**PROBLEM REQUIREMENTS:**
Please repeat only these lines, exactly: the one containing "- Me siento inseguro/a cuando..." and all that come after it in the material.

[[ GIVEN RECORDS open ]]

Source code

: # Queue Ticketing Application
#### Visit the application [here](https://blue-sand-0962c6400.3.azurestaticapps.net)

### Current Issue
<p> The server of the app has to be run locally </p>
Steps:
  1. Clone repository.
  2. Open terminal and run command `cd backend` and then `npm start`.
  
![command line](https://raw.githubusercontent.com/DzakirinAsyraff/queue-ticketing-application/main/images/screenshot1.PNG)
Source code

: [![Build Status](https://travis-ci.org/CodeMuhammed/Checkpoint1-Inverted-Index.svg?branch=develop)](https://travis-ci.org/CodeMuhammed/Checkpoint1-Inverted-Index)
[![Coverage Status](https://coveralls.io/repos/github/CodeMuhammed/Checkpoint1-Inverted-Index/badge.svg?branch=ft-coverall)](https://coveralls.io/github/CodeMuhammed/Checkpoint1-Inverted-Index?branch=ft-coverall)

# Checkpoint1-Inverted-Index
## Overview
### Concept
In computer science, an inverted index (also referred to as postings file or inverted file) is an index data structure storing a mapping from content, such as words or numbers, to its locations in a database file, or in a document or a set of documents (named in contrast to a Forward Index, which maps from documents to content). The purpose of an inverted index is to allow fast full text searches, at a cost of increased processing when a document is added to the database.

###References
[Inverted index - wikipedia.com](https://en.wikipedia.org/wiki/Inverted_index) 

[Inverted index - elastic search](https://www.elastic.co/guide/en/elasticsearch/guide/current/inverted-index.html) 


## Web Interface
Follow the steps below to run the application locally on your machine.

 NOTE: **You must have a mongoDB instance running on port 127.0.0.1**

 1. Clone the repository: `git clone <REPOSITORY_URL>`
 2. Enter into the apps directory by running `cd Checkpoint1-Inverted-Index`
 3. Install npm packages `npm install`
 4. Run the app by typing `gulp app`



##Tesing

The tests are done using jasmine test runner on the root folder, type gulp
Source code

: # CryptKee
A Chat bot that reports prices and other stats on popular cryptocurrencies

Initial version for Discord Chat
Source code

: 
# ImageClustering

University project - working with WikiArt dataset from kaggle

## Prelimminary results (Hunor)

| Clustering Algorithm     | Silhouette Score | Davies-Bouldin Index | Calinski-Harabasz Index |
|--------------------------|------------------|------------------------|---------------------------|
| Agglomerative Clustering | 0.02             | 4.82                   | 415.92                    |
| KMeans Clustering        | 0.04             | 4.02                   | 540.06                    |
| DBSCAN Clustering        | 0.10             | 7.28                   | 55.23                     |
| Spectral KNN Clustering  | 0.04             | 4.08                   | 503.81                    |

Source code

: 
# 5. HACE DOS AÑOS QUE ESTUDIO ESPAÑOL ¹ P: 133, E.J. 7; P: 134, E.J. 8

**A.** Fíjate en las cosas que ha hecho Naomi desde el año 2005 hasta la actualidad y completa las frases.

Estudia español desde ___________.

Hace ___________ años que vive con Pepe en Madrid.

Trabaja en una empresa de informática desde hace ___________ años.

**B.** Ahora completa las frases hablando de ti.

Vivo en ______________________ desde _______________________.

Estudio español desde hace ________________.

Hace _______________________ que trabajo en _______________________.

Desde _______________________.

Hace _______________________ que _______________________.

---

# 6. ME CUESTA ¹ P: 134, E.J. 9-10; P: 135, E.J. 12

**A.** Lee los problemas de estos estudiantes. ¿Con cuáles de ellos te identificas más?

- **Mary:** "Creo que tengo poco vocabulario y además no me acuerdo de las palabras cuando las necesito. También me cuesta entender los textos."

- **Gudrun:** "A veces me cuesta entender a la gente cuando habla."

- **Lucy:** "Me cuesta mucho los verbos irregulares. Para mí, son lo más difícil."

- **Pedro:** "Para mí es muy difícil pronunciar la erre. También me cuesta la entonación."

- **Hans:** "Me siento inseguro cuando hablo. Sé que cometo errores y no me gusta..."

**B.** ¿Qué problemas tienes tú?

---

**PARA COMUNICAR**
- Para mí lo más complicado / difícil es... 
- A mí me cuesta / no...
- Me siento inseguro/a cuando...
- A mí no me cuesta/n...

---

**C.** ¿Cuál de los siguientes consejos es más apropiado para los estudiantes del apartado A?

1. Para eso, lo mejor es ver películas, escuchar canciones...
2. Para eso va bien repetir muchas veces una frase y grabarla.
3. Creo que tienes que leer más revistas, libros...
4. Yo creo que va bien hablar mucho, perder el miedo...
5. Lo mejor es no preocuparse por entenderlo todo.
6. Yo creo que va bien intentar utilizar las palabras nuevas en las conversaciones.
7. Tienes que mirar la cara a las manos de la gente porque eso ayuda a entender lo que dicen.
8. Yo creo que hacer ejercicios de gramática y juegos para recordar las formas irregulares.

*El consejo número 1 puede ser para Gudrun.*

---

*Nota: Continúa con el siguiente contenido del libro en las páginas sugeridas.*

[[ GIVEN RECORDS closed ]]

**COMPLETED EXERCISE:**
- Me siento inseguro/a cuando...
- A mí no me cuesta/n...

---

**C.** ¿Cuál de los siguientes consejos es más apropiado para los estudiantes del apartado A?

1. Para eso, lo mejor es ver películas, escuchar canciones...
2. Para eso va bien repetir muchas veces una frase y grabarla.
3. Creo que tienes que leer más revistas, libros...
4. Yo creo que va bien hablar mucho, perder el miedo...
5. Lo mejor es no preocuparse por entenderlo todo.
6. Yo creo que va bien intentar utilizar las palabras nuevas en las conversaciones.
7. Tienes que mirar la cara a las manos de la gente porque eso ayuda a entender lo que dicen.
8. Yo creo que hacer ejercicios de gramática y juegos para recordar las formas irregulares.

*El consejo número 1 puede ser para Gudrun.*

---

*Nota: Continúa con el siguiente contenido del libro en las páginas sugeridas.*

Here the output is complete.